> _TASK REQUIREMENTS_:
Scan the entries that follow and work out how many lines contain "training". Give the number and nothing else.

(Records from a collection)
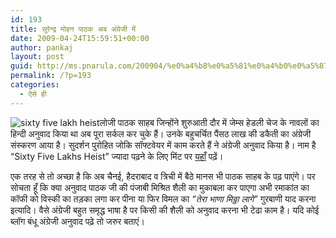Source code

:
 ```yaml
---
id: 193
title: सुरेन्द्र मोहन पाठक अब अंग्रेजी में
date: 2009-04-24T15:59:51+00:00
author: pankaj
layout: post
guid: http://ms.pnarula.com/200904/%e0%a4%b8%e0%a5%81%e0%a4%b0%e0%a5%87%e0%a4%a8%e0%a5%8d%e0%a4%a6%e0%a5%8d%e0%a4%b0-%e0%a4%ae%e0%a5%8b%e0%a4%b9%e0%a4%a8-%e0%a4%aa%e0%a4%be%e0%a4%a0%e0%a4%95-%e0%a4%85%e0%a4%ac-%e0%a4%85%e0%a4%82/
permalink: /?p=193
categories:
  - ऐसे ही
---
```

![sixty five lakh heist](http://www.livemint.com/images/450A0DDE-E6FA-4EB9-8519-9B253E967FD8ArtVPF.gif)लोजी पाठक साहब जिन्होंने शुरुआती दौर में जेम्स हेडली चेज के नावलों का हिन्दी अनुवाद किया था अब पूरा सर्कल कर चुके हैं। उनके बहुचर्चित पैंसठ लाख की डकैती का अंग्रेजी संस्करण आया है। सुदर्शन पुरोहित जोकि सॉफ्टवेयर में काम करते हैं ने अंग्रेजी अनुवाद किया है। नाम है &#8220;Sixty Five Lakhs Heist&#8221; ज्यादा पढ़ने के लिए मिंट पर [यहाँ](http://www.livemint.com/Articles/2009/04/17214741/The-8216Matar-Paneer8217.html) पढ़ें।

एक तरह से तो अच्छा है कि अब चैनई, हैदराबाद व त्रिची में बैठे मानस भी पाठक साहब के पढ़ पाएंगे। पर सोचता हूँ कि क्या अनुवाद पाठक जी की पंजाबी मिश्रित शैली का मुकाबला कर पाएगा   अभी रमाकांत का कॉफी को विस्की का तड़का लगा कर पीना या फिर विमल का _&#8220;तेरा भाणा मिठ्ठा लागे&#8221;_ गुरबाणी याद करना इत्यादि। वैसे अंग्रेजी बहुत समृद्ध भाषा है पर किसी की शैली को अनुवाद करना भी टेढा काम है। यदि कोई ब्लॉग बंधू अंग्रेजी अनुवाद पढ़े तो जरुर बताएं।
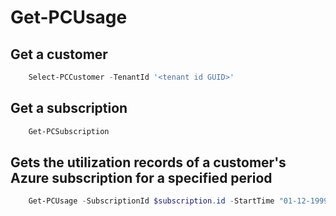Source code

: # Get-PCUsage #

## Get a customer ##

```powershell
    Select-PCCustomer -TenantId '<tenant id GUID>'
```

## Get a subscription ##

```powershell
    Get-PCSubscription
```

## Gets the utilization records of a customer's Azure subscription for a specified period ##

```powershell
    Get-PCUsage -SubscriptionId $subscription.id -StartTime "01-12-1999 00:00:00" -EndTime "12-31-1999 00:00:00" -Granularity {daily | hourly} -ShowDetails  <bool> -Limit <int>
```
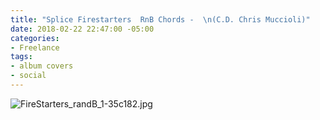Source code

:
 ```yaml
---
title: "Splice Firestarters  RnB Chords -  \n(C.D. Chris Muccioli)"
date: 2018-02-22 22:47:00 -05:00
categories:
- Freelance
tags:
- album covers
- social
---
```


![FireStarters_randB_1-35c182.jpg](/uploads/FireStarters_randB_1-35c182.jpg)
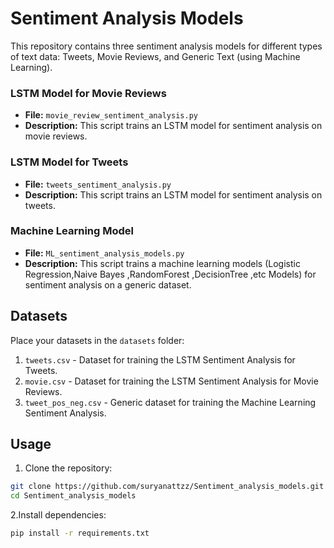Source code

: # Sentiment Analysis Models

This repository contains three sentiment analysis models for different types of text data: Tweets, Movie Reviews, and Generic Text (using Machine Learning).

### LSTM Model for Movie Reviews
- **File:** `movie_review_sentiment_analysis.py`
- **Description:** This script trains an LSTM model for sentiment analysis on movie reviews.

### LSTM Model for Tweets
- **File:** `tweets_sentiment_analysis.py`
- **Description:** This script trains an LSTM model for sentiment analysis on tweets.

### Machine Learning Model
- **File:** `ML_sentiment_analysis_models.py`
- **Description:** This script trains a machine learning models (Logistic Regression,Naive Bayes ,RandomForest ,DecisionTree ,etc Models) for sentiment analysis on a generic dataset.



## Datasets

Place your datasets in the `datasets` folder:

1. `tweets.csv` - Dataset for training the LSTM Sentiment Analysis for Tweets.
2. `movie.csv` - Dataset for training the LSTM Sentiment Analysis for Movie Reviews.
3. `tweet_pos_neg.csv` - Generic dataset for training the Machine Learning Sentiment Analysis.

## Usage

1. Clone the repository:

```bash
git clone https://github.com/suryanattzz/Sentiment_analysis_models.git
cd Sentiment_analysis_models
```

2.Install dependencies:
```bash
pip install -r requirements.txt
```


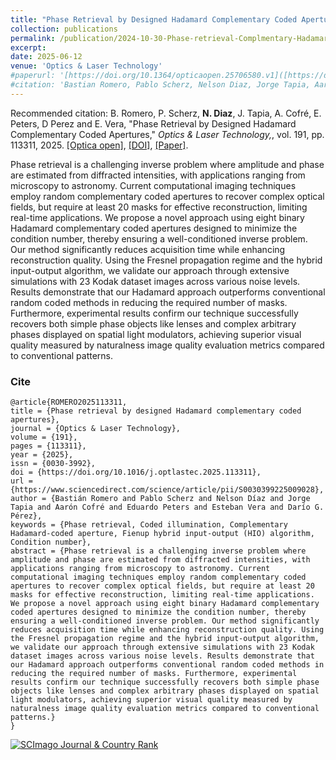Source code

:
```yaml
---
title: "Phase Retrieval by Designed Hadamard Complementary Coded Apertures"
collection: publications
permalink: /publication/2024-10-30-Phase-retrieval-Complmentary-Hadamard-Coded-Aperture
excerpt: 
date: 2025-06-12
venue: 'Optics & Laser Technology'
#paperurl: '[https://doi.org/10.1364/opticaopen.25706580.v1]([https://doi.org/10.1364/opticaopen.25706580.v1](https://doi.org/10.1016/j.optlastec.2025.113311)'
#citation: 'Bastian Romero, Pablo Scherz, Nelson Diaz, Jorge Tapia, Aarón Cofré, Eduardo Peters, Dario Perez and Esteban Vera, &quot;Phase Retrieval by Designed Hadamard Complementary Coded Apertures.&quot; <i>, Optics & Laser Technology,</i>., pp. 499-513, 2025.'
---
```


Recommended citation: B. Romero, P. Scherz, **N. Diaz**, J. Tapia, A. Cofré, E. Peters, D Perez and E. Vera, "Phase Retrieval by Designed Hadamard Complementary Coded Apertures," <i> Optics & Laser Technology,</i>, vol. 191, pp. 113311, 2025. [[Optica open]](https://doi.org/10.1364/opticaopen.25706580.v1), [[DOI]](https://doi.org/10.1016/j.optlastec.2025.113311), [[Paper]](https://nelson10.github.io/files/2025_JOLT.pdf).

Phase retrieval is a challenging inverse problem where amplitude and phase are estimated from diffracted intensities, with applications ranging from microscopy to astronomy. Current computational imaging techniques employ random complementary coded apertures to recover complex optical fields, but require at least 20 masks for effective reconstruction, limiting real-time applications. We propose a novel approach using eight binary Hadamard complementary coded apertures designed to minimize the condition number, thereby ensuring a well-conditioned inverse problem. Our method significantly reduces acquisition time while enhancing reconstruction quality. Using the Fresnel propagation regime and the hybrid input-output algorithm, we validate our approach through extensive simulations with 23 Kodak dataset images across various noise levels. Results demonstrate that our Hadamard approach outperforms conventional random coded methods in reducing the required number of masks. Furthermore, experimental results confirm our technique successfully recovers both simple phase objects like lenses and complex arbitrary phases displayed on spatial light modulators, achieving superior visual quality measured by naturalness image quality evaluation metrics compared to conventional patterns.

### Cite

```
@article{ROMERO2025113311,
title = {Phase retrieval by designed Hadamard complementary coded apertures},
journal = {Optics & Laser Technology},
volume = {191},
pages = {113311},
year = {2025},
issn = {0030-3992},
doi = {https://doi.org/10.1016/j.optlastec.2025.113311},
url = {https://www.sciencedirect.com/science/article/pii/S0030399225009028},
author = {Bastián Romero and Pablo Scherz and Nelson Díaz and Jorge Tapia and Aarón Cofré and Eduardo Peters and Esteban Vera and Darío G. Pérez},
keywords = {Phase retrieval, Coded illumination, Complementary Hadamard-coded aperture, Fienup hybrid input-output (HIO) algorithm, Condition number},
abstract = {Phase retrieval is a challenging inverse problem where amplitude and phase are estimated from diffracted intensities, with applications ranging from microscopy to astronomy. Current computational imaging techniques employ random complementary coded apertures to recover complex optical fields, but require at least 20 masks for effective reconstruction, limiting real-time applications. We propose a novel approach using eight binary Hadamard complementary coded apertures designed to minimize the condition number, thereby ensuring a well-conditioned inverse problem. Our method significantly reduces acquisition time while enhancing reconstruction quality. Using the Fresnel propagation regime and the hybrid input-output algorithm, we validate our approach through extensive simulations with 23 Kodak dataset images across various noise levels. Results demonstrate that our Hadamard approach outperforms conventional random coded methods in reducing the required number of masks. Furthermore, experimental results confirm our technique successfully recovers both simple phase objects like lenses and complex arbitrary phases displayed on spatial light modulators, achieving superior visual quality measured by naturalness image quality evaluation metrics compared to conventional patterns.}
}
```
<a href="https://www.scimagojr.com/journalsearch.php?q=12346&amp;tip=sid&amp;exact=no" title="SCImago Journal &amp; Country Rank"><img border="0" src="https://www.scimagojr.com/journal_img.php?id=12346" alt="SCImago Journal &amp; Country Rank"  /></a>
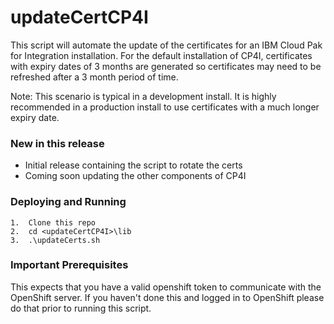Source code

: # updateCertCP4I

This script will automate the update of the certificates for an IBM Cloud Pak for Integration installation.
For the default installation of CP4I, certificates with expiry dates of 3 months are generated so certificates may need to be refreshed after a 3 month period of time.

Note:  This scenario is typical in a development install.  It is highly recommended in a production install to use certificates with a much longer expiry date.


### New in this release 

* Initial release containing the script to rotate the certs
* Coming soon updating the other components of CP4I


### Deploying and Running

```
1.  Clone this repo
2.  cd <updateCertCP4I>\lib
3.  .\updateCerts.sh
```

### Important Prerequisites

This expects that you have a valid openshift token to communicate with the OpenShift server.  If you haven't done this and logged in to OpenShift please do that prior to running this script.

> _SOLUTION FOR THIS EXERCISE_:
3